ExKMC: Expanding Explainable $k$-Means Clustering (2006.02399v2)

Abstract: Despite the popularity of explainable AI, there is limited work on effective methods for unsupervised learning. We study algorithms for $k$-means clustering, focusing on a trade-off between explainability and accuracy. Following prior work, we use a small decision tree to partition a dataset into $k$ clusters. This enables us to explain each cluster assignment by a short sequence of single-feature thresholds. While larger trees produce more accurate clusterings, they also require more complex explanations. To allow flexibility, we develop a new explainable $k$-means clustering algorithm, ExKMC, that takes an additional parameter $k' \geq k$ and outputs a decision tree with $k'$ leaves. We use a new surrogate cost to efficiently expand the tree and to label the leaves with one of $k$ clusters. We prove that as $k'$ increases, the surrogate cost is non-increasing, and hence, we trade explainability for accuracy. Empirically, we validate that ExKMC produces a low cost clustering, outperforming both standard decision tree methods and other algorithms for explainable clustering. Implementation of ExKMC available at https://github.com/navefr/ExKMC.
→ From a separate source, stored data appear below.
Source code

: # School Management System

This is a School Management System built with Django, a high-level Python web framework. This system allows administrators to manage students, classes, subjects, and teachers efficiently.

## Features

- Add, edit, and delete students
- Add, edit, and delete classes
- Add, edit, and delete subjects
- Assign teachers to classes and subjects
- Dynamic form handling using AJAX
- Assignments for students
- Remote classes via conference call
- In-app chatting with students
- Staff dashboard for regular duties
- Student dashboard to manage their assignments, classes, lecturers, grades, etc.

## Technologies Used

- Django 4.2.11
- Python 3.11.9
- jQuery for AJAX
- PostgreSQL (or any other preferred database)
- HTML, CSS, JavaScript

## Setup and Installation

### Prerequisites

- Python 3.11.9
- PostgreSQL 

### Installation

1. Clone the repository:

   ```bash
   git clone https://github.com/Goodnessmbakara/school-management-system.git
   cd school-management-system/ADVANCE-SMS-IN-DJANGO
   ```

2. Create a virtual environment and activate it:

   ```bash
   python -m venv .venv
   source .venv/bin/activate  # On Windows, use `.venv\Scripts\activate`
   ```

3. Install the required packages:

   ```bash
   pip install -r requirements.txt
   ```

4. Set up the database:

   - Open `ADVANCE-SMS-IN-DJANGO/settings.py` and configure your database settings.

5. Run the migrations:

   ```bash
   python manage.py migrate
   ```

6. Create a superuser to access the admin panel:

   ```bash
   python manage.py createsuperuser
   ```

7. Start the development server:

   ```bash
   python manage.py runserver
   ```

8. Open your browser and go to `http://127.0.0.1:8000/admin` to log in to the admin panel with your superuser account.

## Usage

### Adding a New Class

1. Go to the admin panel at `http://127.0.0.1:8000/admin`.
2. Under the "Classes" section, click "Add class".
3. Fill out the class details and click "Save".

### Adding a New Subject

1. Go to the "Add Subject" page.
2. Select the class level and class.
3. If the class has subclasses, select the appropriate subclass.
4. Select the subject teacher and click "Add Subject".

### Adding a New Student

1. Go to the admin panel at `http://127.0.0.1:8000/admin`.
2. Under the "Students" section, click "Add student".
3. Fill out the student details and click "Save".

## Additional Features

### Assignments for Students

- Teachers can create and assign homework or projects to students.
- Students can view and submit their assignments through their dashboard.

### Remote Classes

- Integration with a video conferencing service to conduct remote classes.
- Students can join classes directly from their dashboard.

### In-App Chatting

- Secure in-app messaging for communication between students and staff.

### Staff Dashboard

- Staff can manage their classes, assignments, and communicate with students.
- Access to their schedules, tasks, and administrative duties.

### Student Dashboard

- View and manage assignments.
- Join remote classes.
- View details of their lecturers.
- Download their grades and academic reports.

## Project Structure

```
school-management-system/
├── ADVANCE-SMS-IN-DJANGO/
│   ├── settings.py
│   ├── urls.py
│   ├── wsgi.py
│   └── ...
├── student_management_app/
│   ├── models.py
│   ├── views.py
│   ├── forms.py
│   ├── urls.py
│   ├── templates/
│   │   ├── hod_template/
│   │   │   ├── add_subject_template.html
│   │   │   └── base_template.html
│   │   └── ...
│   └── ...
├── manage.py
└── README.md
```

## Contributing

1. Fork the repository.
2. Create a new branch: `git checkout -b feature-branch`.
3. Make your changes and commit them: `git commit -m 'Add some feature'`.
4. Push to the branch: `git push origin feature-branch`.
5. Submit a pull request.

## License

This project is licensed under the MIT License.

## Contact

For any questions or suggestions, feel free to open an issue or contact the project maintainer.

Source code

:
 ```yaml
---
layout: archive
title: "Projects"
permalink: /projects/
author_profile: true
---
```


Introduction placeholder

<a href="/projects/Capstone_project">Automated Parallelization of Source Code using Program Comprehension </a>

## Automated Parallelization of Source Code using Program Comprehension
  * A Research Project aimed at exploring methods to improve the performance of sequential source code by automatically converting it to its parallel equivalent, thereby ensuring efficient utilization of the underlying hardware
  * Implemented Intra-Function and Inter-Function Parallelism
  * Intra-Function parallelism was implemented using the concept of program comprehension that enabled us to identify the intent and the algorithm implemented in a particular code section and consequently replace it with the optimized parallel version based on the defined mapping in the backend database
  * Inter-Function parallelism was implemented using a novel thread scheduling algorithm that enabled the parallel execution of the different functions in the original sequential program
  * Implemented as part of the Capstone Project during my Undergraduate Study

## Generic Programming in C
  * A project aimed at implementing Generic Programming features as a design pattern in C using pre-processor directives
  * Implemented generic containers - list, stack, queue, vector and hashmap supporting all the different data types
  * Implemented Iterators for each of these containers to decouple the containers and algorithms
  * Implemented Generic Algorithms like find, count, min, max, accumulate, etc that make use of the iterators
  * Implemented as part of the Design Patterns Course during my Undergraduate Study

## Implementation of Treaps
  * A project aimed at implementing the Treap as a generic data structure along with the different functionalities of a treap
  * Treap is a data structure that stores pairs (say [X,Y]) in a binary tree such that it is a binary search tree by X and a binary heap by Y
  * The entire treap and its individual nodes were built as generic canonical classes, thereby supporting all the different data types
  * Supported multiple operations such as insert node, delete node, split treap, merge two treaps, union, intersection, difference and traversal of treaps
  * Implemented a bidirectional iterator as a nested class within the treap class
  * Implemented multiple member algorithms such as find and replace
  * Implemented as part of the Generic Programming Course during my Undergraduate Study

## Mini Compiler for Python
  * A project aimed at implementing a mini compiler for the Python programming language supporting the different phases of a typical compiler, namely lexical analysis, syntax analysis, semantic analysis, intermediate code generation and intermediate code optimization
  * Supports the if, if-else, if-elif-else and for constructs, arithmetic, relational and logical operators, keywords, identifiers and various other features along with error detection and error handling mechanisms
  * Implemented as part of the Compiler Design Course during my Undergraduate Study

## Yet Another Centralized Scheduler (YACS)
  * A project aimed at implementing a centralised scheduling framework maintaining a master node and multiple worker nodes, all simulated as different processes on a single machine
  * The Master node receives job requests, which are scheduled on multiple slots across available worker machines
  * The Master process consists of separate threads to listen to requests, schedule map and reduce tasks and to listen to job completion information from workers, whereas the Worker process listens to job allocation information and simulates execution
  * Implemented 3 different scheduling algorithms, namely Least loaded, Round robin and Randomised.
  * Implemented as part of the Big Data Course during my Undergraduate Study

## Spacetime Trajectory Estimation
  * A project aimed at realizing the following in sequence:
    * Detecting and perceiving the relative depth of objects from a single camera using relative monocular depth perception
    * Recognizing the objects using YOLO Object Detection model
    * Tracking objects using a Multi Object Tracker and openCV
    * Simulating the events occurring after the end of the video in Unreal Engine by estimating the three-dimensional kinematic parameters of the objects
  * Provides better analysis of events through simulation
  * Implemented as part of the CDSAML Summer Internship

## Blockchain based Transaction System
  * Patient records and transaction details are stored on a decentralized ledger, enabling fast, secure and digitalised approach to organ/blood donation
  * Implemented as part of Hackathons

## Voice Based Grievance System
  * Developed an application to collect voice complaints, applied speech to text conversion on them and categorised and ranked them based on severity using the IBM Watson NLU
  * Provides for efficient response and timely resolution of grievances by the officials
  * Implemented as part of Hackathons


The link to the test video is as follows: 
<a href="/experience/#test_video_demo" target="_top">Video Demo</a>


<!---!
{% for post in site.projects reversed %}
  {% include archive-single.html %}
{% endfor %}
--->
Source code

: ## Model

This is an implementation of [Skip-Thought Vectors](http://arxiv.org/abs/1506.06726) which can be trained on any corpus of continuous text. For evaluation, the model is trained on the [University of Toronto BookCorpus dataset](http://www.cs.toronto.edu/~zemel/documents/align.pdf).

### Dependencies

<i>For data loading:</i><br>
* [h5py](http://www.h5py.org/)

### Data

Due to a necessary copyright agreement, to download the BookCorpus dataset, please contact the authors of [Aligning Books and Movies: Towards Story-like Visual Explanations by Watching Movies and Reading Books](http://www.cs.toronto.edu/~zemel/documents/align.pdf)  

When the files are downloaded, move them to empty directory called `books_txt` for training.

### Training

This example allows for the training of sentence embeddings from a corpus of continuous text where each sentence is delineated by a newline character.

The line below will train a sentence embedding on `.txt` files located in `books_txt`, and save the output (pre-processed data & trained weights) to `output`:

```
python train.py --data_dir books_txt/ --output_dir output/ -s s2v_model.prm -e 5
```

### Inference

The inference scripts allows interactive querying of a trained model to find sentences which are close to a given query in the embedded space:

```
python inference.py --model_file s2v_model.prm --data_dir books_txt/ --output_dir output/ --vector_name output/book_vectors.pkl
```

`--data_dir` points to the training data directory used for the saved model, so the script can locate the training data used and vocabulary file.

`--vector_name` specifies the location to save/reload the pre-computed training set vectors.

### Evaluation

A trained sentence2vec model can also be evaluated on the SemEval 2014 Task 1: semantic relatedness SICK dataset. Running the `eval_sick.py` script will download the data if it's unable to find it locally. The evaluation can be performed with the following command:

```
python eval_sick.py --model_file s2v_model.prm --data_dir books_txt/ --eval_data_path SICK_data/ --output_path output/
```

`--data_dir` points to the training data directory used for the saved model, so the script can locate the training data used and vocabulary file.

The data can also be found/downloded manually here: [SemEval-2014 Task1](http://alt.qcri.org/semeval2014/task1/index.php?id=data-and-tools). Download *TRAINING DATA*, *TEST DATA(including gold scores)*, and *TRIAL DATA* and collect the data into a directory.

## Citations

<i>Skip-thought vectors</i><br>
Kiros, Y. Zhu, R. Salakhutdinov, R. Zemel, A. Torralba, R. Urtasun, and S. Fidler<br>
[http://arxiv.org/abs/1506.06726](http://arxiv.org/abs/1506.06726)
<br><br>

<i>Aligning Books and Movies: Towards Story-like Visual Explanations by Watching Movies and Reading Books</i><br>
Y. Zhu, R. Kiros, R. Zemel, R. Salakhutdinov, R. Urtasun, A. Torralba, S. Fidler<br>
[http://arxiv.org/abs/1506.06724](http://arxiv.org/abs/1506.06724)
• The paper introduces a surrogate cost function that efficiently expands decision trees to minimize clustering loss.
• The paper proves competitive performance with an O(k²) approximation and validates the method across diverse datasets.
• The paper pioneers merging decision trees with k-means to balance scalability and transparency in unsupervised learning.

Expanding Explainable $k$-Means Clustering: A Review of ExKMC

The paper "ExKMC: Expanding Explainable $k$-Means Clustering" introduces an innovative algorithm, ExKMC, which addresses the challenge of achieving a trade-off between explainability and accuracy in $k$-means clustering. This topic is essential in the context of explainable AI, especially for unsupervised learning methodologies, which have historically lacked robust explainability models compared to their supervised counterparts.

Overview

The authors extend previous approaches by introducing a decision tree-based mechanism to partition datasets into $k$ clusters. This method allows for explaining cluster assignments using simple feature thresholds, thus enhancing interpretability. Unlike traditional $k$-means methods, where cluster assignments can be opaque, the proposed approach bridges this gap by employing decision trees with a user-defined number of leaves, $k’ \geq k$, allowing for flexible control over the complexity of explanations.

Key Contributions

1. Surrogate Cost Function: A novel surrogate cost function is central to ExKMC. This function, based on fixed reference centers derived from a standard $k$-means algorithm, enables efficient expansion of decision trees by minimizing a proxy for the $k$-means cost. This ensures that trees can be expanded without dynamically adjusting cluster centers, significantly reducing computational overhead.
2. Performance Guarantees: The authors prove that the surrogate cost is non-increasing as the tree grows—each additional leaf refines the clustering. The theoretical analysis shows that ExKMC can achieve competitive approximation ratios, specifically an $O(k^2)$ approximation compared to the optimal $k$-means cost when initialized with IMM (Iterative Mistake Minimization) trees.
3. Empirical Validation: Extensive experiments across a variety of datasets, including both synthetic and real-world data, demonstrate the effectiveness of ExKMC. The method frequently produces lower-cost clusterings compared to existing algorithms like CUBT and CLTree, and it closely approaches the cost of non-explainable $k$-means implementations, particularly as the number of leaves increases.
4. Scalability: The ExKMC algorithm, with optimizations like dynamic programming for efficient threshold selection, can process large datasets swiftly, making it a practical alternative in real-world applications.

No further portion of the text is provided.